*WORK TASK*:
Work through the data below and state how many lines contain "nous", giving that number alone.

*MATERIAL PROVIDED*:
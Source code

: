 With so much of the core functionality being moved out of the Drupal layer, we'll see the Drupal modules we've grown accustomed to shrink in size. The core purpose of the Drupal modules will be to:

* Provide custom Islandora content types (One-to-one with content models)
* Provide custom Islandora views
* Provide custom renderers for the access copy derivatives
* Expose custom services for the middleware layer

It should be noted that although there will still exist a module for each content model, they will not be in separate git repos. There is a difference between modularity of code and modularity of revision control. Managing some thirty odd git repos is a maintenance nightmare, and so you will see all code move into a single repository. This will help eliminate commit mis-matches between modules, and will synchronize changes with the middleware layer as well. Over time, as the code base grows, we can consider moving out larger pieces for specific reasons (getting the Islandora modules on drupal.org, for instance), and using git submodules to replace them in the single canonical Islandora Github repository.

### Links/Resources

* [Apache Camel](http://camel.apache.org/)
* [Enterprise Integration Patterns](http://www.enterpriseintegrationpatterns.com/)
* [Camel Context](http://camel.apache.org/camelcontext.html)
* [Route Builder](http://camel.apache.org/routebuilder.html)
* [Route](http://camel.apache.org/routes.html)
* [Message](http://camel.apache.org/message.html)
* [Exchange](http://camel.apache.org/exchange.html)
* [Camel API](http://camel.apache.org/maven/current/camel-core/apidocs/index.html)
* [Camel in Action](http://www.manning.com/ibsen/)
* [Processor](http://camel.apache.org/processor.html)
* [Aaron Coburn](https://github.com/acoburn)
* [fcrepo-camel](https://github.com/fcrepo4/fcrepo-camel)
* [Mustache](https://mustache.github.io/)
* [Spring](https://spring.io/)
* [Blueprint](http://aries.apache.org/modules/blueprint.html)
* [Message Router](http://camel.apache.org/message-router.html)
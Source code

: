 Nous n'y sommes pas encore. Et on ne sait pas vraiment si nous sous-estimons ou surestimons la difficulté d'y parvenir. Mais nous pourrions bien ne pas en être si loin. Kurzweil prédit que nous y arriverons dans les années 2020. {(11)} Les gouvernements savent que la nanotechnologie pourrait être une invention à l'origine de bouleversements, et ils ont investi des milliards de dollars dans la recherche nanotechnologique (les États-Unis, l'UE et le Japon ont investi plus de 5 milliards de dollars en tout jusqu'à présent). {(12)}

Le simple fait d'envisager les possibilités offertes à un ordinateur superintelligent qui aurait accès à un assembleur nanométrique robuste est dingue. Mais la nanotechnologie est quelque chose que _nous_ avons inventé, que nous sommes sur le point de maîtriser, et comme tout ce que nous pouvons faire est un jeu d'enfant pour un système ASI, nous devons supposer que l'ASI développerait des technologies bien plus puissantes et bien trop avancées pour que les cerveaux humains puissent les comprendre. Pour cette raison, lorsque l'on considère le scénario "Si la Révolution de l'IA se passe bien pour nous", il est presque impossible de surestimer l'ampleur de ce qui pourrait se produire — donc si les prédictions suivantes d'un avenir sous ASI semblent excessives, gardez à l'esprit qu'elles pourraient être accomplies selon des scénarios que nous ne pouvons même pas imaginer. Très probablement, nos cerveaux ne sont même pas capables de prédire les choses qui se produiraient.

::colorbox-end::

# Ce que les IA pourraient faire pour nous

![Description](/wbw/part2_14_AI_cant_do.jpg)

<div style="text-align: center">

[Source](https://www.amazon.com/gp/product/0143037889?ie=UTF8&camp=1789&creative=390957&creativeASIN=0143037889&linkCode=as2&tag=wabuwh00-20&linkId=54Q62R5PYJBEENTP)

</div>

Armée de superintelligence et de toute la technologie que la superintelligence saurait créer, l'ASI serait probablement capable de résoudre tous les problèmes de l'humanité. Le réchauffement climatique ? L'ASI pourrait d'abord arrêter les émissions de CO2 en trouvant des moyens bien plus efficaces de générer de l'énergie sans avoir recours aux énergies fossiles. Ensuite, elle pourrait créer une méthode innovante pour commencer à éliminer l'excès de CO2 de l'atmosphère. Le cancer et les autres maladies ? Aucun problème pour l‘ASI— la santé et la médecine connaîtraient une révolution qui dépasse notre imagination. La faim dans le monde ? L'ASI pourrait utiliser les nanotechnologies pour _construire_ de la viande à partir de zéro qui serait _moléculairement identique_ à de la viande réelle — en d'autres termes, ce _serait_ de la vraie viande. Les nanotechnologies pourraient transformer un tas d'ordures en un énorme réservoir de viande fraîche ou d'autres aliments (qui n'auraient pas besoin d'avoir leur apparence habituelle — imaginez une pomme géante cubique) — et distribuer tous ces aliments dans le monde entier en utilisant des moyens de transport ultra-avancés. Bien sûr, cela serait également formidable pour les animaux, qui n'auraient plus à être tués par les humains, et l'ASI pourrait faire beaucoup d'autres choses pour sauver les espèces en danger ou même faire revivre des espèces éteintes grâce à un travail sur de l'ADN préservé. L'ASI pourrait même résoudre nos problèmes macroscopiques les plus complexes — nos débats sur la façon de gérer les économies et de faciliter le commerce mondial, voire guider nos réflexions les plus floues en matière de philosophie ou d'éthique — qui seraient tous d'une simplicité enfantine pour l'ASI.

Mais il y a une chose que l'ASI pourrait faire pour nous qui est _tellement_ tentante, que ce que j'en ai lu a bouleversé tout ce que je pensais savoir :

*ANSWER TO THIS TASK*:
4